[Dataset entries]
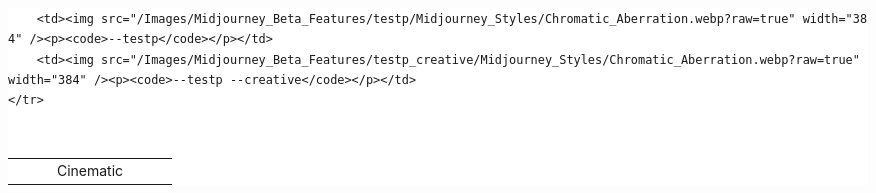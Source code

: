         <td><img src="/Images/Midjourney_Beta_Features/testp/Midjourney_Styles/Chromatic_Aberration.webp?raw=true" width="384" /><p><code>--testp</code></p></td>
        <td><img src="/Images/Midjourney_Beta_Features/testp_creative/Midjourney_Styles/Chromatic_Aberration.webp?raw=true" width="384" /><p><code>--testp --creative</code></p></td>
    </tr>
</table>

<br>

<table>
    <tr align=center valign=middle>
        <td width=150 rowspan=2>Cinematic</td>
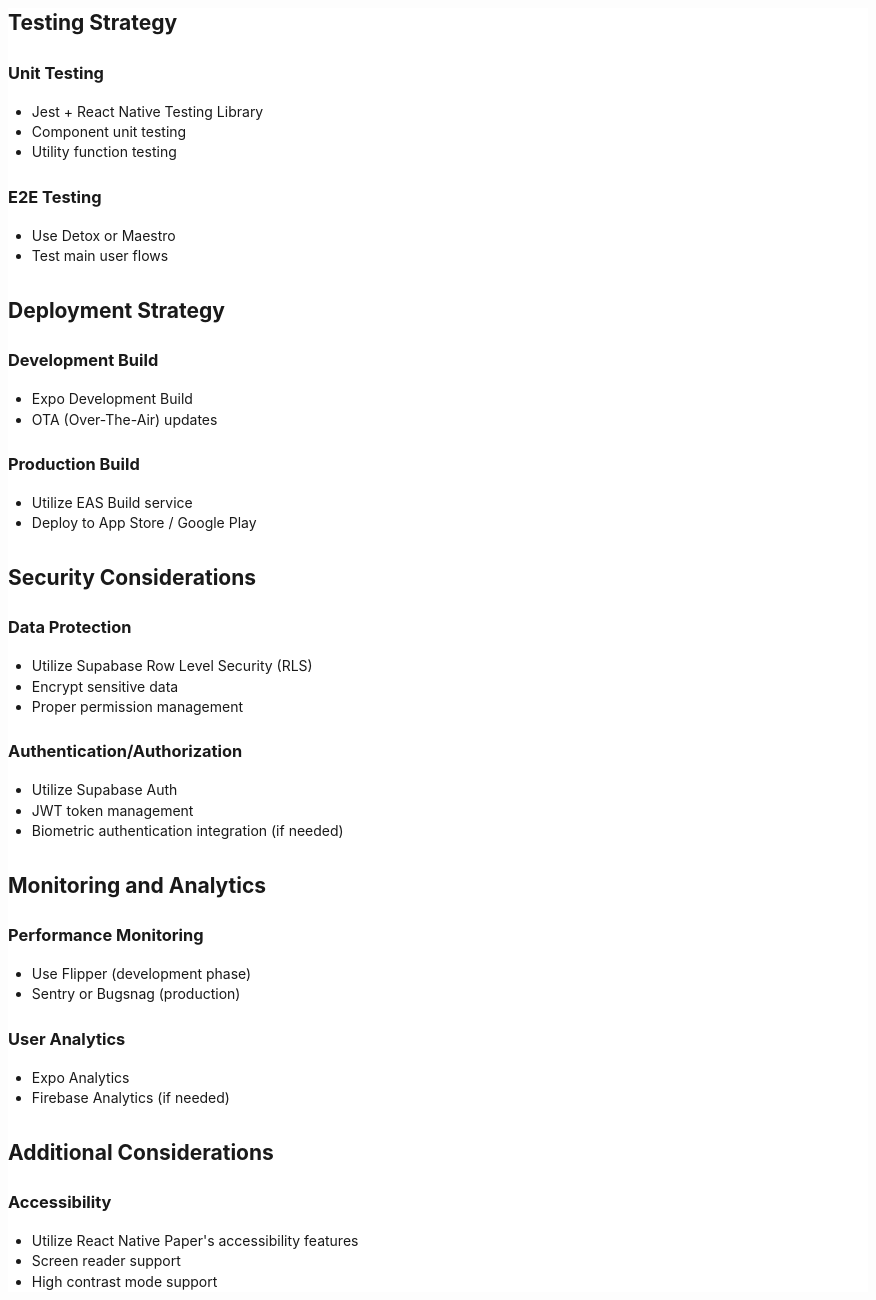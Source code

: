 ## Testing Strategy

### Unit Testing
- Jest + React Native Testing Library
- Component unit testing
- Utility function testing

### E2E Testing
- Use Detox or Maestro
- Test main user flows

## Deployment Strategy

### Development Build
- Expo Development Build
- OTA (Over-The-Air) updates

### Production Build
- Utilize EAS Build service
- Deploy to App Store / Google Play

## Security Considerations

### Data Protection
- Utilize Supabase Row Level Security (RLS)
- Encrypt sensitive data
- Proper permission management

### Authentication/Authorization
- Utilize Supabase Auth
- JWT token management
- Biometric authentication integration (if needed)

## Monitoring and Analytics

### Performance Monitoring
- Use Flipper (development phase)
- Sentry or Bugsnag (production)

### User Analytics
- Expo Analytics
- Firebase Analytics (if needed)

## Additional Considerations

### Accessibility
- Utilize React Native Paper's accessibility features
- Screen reader support
- High contrast mode support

**EXERCISE OBJECTIVE:** Keeping every character as it is, restate the lines above that run from the line with "- Utilize Supabase Row Level Security (RLS)" through the line with "### Performance Monitoring", both included, and nothing else.

**COMPLETED EXERCISE:**
- Utilize Supabase Row Level Security (RLS)
- Encrypt sensitive data
- Proper permission management

### Authentication/Authorization
- Utilize Supabase Auth
- JWT token management
- Biometric authentication integration (if needed)

## Monitoring and Analytics

### Performance Monitoring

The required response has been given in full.